Les chrétiens ne doivent se faire aucune illusion. Pas d’illusion sur l’utilité matérielle de l’œuvre commune, puisqu’ils savent qu’en définitive il n’y a pas de progrès à en attendre, au sens où l’espèrent les hommes. Pas d’illusion sur la possibilité de transformer les individus, de les améliorer, car nous devons savoir que la seule question, en ce qui les concerne, est celle de leur foi en Jésus-Christ. Leur comportement moral ou social est de peu de poids. Pas d’illusion sur la possibilité d’influencer les institutions par le christianisme. Jésus-Christ n’est pas venu apporter un schéma de la société idéale, et c’est un sentimentalisme décevant que de croire à une infusion d’amour dans les institutions économiques ou politiques. Pas d’illusion enfin sur la possibilité de faire venir le Royaume de Dieu sur la terre, au moyen de nos réformes et de notre activité politique ou sociale.

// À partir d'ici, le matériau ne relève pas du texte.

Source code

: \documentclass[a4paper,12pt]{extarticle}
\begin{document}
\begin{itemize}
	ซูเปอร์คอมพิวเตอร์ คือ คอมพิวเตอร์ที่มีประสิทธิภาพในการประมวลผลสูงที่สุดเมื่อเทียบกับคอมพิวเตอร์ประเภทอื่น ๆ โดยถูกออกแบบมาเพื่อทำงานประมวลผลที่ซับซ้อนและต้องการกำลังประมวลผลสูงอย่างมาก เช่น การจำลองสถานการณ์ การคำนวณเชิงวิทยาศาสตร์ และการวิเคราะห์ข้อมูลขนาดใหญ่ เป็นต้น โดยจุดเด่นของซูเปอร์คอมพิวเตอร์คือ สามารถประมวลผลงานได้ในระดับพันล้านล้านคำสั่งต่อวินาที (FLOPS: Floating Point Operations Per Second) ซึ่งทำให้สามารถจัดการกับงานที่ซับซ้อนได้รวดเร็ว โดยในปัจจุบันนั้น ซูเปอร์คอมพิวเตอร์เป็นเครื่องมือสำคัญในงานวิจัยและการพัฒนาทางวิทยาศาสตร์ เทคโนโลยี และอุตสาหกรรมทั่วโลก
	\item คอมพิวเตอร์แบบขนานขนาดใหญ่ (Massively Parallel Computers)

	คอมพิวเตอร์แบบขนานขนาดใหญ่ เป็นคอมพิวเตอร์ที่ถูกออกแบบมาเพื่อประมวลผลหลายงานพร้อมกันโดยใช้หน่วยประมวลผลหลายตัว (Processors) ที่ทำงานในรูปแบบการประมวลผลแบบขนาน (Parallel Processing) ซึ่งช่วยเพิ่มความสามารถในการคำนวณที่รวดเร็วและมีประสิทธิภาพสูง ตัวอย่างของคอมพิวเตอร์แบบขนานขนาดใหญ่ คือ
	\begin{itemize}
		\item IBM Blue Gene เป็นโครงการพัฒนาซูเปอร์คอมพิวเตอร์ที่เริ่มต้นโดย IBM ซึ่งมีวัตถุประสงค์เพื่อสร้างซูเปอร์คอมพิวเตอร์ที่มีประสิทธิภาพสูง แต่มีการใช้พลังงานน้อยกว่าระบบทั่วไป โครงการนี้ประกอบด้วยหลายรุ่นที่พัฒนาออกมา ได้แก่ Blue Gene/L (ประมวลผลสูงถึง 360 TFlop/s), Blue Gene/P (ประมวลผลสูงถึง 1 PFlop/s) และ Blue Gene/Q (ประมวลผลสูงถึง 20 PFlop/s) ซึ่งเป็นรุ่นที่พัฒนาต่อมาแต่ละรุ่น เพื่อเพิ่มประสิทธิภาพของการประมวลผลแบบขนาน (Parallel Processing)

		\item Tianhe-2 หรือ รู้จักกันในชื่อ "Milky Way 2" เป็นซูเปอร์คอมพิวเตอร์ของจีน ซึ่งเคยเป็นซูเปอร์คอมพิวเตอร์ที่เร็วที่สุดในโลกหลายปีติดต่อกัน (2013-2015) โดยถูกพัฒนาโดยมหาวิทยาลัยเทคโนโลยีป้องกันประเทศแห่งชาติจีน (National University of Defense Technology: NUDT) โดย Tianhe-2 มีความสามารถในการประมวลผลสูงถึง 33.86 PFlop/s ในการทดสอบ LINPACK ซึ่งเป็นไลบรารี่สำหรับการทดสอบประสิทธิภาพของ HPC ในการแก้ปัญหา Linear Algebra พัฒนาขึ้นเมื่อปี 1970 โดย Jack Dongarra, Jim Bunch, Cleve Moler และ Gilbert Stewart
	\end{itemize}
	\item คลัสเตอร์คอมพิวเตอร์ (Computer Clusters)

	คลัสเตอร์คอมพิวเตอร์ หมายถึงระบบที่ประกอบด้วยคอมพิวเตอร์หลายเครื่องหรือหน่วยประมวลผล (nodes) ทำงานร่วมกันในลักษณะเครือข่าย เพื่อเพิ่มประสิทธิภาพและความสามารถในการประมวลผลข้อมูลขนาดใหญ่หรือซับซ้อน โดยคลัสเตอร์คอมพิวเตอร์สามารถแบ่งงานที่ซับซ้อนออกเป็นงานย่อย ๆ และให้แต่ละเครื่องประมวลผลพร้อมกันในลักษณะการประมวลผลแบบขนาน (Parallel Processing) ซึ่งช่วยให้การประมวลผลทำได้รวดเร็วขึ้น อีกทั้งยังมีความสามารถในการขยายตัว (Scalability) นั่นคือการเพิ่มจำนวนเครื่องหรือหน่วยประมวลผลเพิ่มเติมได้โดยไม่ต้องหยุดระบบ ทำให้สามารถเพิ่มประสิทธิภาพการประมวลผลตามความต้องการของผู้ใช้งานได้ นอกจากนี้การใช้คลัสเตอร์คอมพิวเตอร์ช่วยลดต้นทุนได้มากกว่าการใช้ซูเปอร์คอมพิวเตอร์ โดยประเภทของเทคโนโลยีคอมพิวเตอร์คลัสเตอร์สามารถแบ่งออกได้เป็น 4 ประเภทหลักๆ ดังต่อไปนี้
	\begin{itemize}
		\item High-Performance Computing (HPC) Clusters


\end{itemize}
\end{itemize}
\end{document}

Je connais, hélas, en face de telles affirmations, la réaction de bien des chrétiens. « Mais vous nous découragez, à quoi bon agir dans ces conditions ? » Cette attitude prouve seulement un extrême attachement aux choses de la terre, un manque de confiance dans l’action de Jésus-Christ, et le goût intempérant, commun à tous nos contemporains, pour les illusions. Sans illusions, ils s’avèrent incapables d’agir ; à ces chrétiens, je recommanderai seulement la méditation de la parabole du serviteur inutile (Luc 17 :10).

Etant sans illusion sur la valeur et l’efficacité de ce que font nos camarades, et de ce que nous faisons avec eux, nous pouvons agir selon la vérité – pas avant.2

1 Ibid., p. 176-177 pour les deux dernières citations.

176 Tout le discours est, nous l’avons vu mais il est bon de le souligner, soumis à une condition : celle non pas d’adhérer à un système dogmatique mais de vivre la foi en Jésus-Christ. L’affirmation est tranchante, et on la retrouvera encore : « D’une pierre qui tombe, nous ne dirons pas qu’elle est optimiste ou pessimiste. Il en est ainsi de l’appartenance à Christ. Cela est tout simplement »1. En résumant, nous pouvons ainsi définir notre cinquième élément pour que notre thèse puisse avancer : il y a une sortie de l’impasse, une chance d’être libérés de l’idolâtrie du fait acquis. Une perspective d’ouverture nous est donnée. La révélation dégage l’être humain – et éventuellement l’Eglise elle-même – de l’esclavage de la nécessité, de la fatalité. L’amour de Dieu en Jésus-Christ, vécu, est ce qui peut nous libérer des illusions et nous permettre une action dégagée et réaliste dans notre monde et notre société. Le « monde de la Chute » est en mouvement vers une transformation radicale et nécessaire, au-delà de laquelle se trouve un nouveau monde. Il est alors important de changer de regard : du catastrophisme au désenchantement à l’action « selon la vérité ».